Working great and simple, we are now using even Server based User directories on the users share at NS (find that features at the Windows Domain Join (YAST) screen withe the extras) -

Servername: your Server IP (not the name!)

distant path; %(DOMAIN_USER) => als Variable

Einhängepunkt: ~/ => Linux User Home

Optionen: user=%(DOMAIN_USER)

UserName: leave empty

have fun :fireworks:


(fpausp) #16

OK Thomas, I would like to try the suse Client, do you have a download link for me ?


(Dr Thomas Quinton) #17

https://software.opensuse.org/distributions/leap
I use the big one not the Net one. Enjoy!


(fpausp) #18

Hi Thomas, thank you for the hint. I am a bit busy atm, I will try it in a few days…

regards
Franz


(fpausp) #19

AGN, thank you for your help, Thomas.
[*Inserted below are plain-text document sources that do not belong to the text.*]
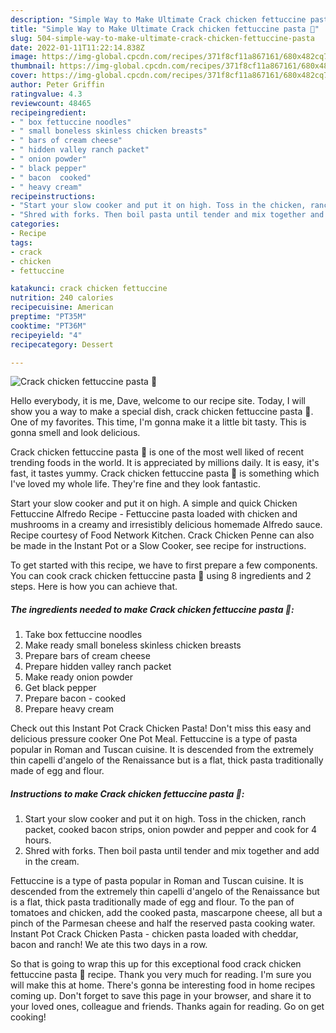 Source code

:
 ```yaml
---
description: "Simple Way to Make Ultimate Crack chicken fettuccine pasta 🍝"
title: "Simple Way to Make Ultimate Crack chicken fettuccine pasta 🍝"
slug: 504-simple-way-to-make-ultimate-crack-chicken-fettuccine-pasta
date: 2022-01-11T11:22:14.838Z
image: https://img-global.cpcdn.com/recipes/371f8cf11a867161/680x482cq70/crack-chicken-fettuccine-pasta-recipe-main-photo.jpg
thumbnail: https://img-global.cpcdn.com/recipes/371f8cf11a867161/680x482cq70/crack-chicken-fettuccine-pasta-recipe-main-photo.jpg
cover: https://img-global.cpcdn.com/recipes/371f8cf11a867161/680x482cq70/crack-chicken-fettuccine-pasta-recipe-main-photo.jpg
author: Peter Griffin
ratingvalue: 4.3
reviewcount: 48465
recipeingredient:
- " box fettuccine noodles"
- " small boneless skinless chicken breasts"
- " bars of cream cheese"
- " hidden valley ranch packet"
- " onion powder"
- " black pepper"
- " bacon  cooked"
- " heavy cream"
recipeinstructions:
- "Start your slow cooker and put it on high. Toss in the chicken, ranch packet, cooked bacon strips, onion powder and pepper and cook for 4 hours."
- "Shred with forks. Then boil pasta until tender and mix together and add in the cream."
categories:
- Recipe
tags:
- crack
- chicken
- fettuccine

katakunci: crack chicken fettuccine 
nutrition: 240 calories
recipecuisine: American
preptime: "PT35M"
cooktime: "PT36M"
recipeyield: "4"
recipecategory: Dessert

---
```



![Crack chicken fettuccine pasta 🍝](https://img-global.cpcdn.com/recipes/371f8cf11a867161/680x482cq70/crack-chicken-fettuccine-pasta-recipe-main-photo.jpg)

Hello everybody, it is me, Dave, welcome to our recipe site. Today, I will show you a way to make a special dish, crack chicken fettuccine pasta 🍝. One of my favorites. This time, I'm gonna make it a little bit tasty. This is gonna smell and look delicious.

Crack chicken fettuccine pasta 🍝 is one of the most well liked of recent trending foods in the world. It is appreciated by millions daily. It is easy, it's fast, it tastes yummy. Crack chicken fettuccine pasta 🍝 is something which I've loved my whole life. They're fine and they look fantastic.

Start your slow cooker and put it on high. A simple and quick Chicken Fettuccine Alfredo Recipe - Fettuccine pasta loaded with chicken and mushrooms in a creamy and irresistibly delicious homemade Alfredo sauce. Recipe courtesy of Food Network Kitchen. Crack Chicken Penne can also be made in the Instant Pot or a Slow Cooker, see recipe for instructions.


To get started with this recipe, we have to first prepare a few components. You can cook crack chicken fettuccine pasta 🍝 using 8 ingredients and 2 steps. Here is how you can achieve that.

<!--inarticleads1-->

##### The ingredients needed to make Crack chicken fettuccine pasta 🍝:

1. Take  box fettuccine noodles
1. Make ready  small boneless skinless chicken breasts
1. Prepare  bars of cream cheese
1. Prepare  hidden valley ranch packet
1. Make ready  onion powder
1. Get  black pepper
1. Prepare  bacon - cooked
1. Prepare  heavy cream


Check out this Instant Pot Crack Chicken Pasta! Don&#39;t miss this easy and delicious pressure cooker One Pot Meal. Fettuccine is a type of pasta popular in Roman and Tuscan cuisine. It is descended from the extremely thin capelli d&#39;angelo of the Renaissance but is a flat, thick pasta traditionally made of egg and flour. 

<!--inarticleads2-->

##### Instructions to make Crack chicken fettuccine pasta 🍝:

1. Start your slow cooker and put it on high. Toss in the chicken, ranch packet, cooked bacon strips, onion powder and pepper and cook for 4 hours.
1. Shred with forks. Then boil pasta until tender and mix together and add in the cream.


Fettuccine is a type of pasta popular in Roman and Tuscan cuisine. It is descended from the extremely thin capelli d&#39;angelo of the Renaissance but is a flat, thick pasta traditionally made of egg and flour. To the pan of tomatoes and chicken, add the cooked pasta, mascarpone cheese, all but a pinch of the Parmesan cheese and half the reserved pasta cooking water. Instant Pot Crack Chicken Pasta - chicken pasta loaded with cheddar, bacon and ranch! We ate this two days in a row. 

So that is going to wrap this up for this exceptional food crack chicken fettuccine pasta 🍝 recipe. Thank you very much for reading. I'm sure you will make this at home. There's gonna be interesting food in home recipes coming up. Don't forget to save this page in your browser, and share it to your loved ones, colleague and friends. Thanks again for reading. Go on get cooking!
I just like to give you all a feedback what I have tested…

I tried both, openSUSE Leap and openSUSE Tumbleweed Client and joined them to the NethServer AD.

All Screenshots are from openSUSE Tumbleweed Client:

Open YAST and afterwards “Windows Domain Membership”:

Add Mount Server Directories:

Membership:

Reboot your Machine now !

Use EXAMPLE\admin as Username to logon to AD, HomeDir should be created:


(Dr Thomas Quinton) #20

Cool done- thank´s for posting! Any problems yet?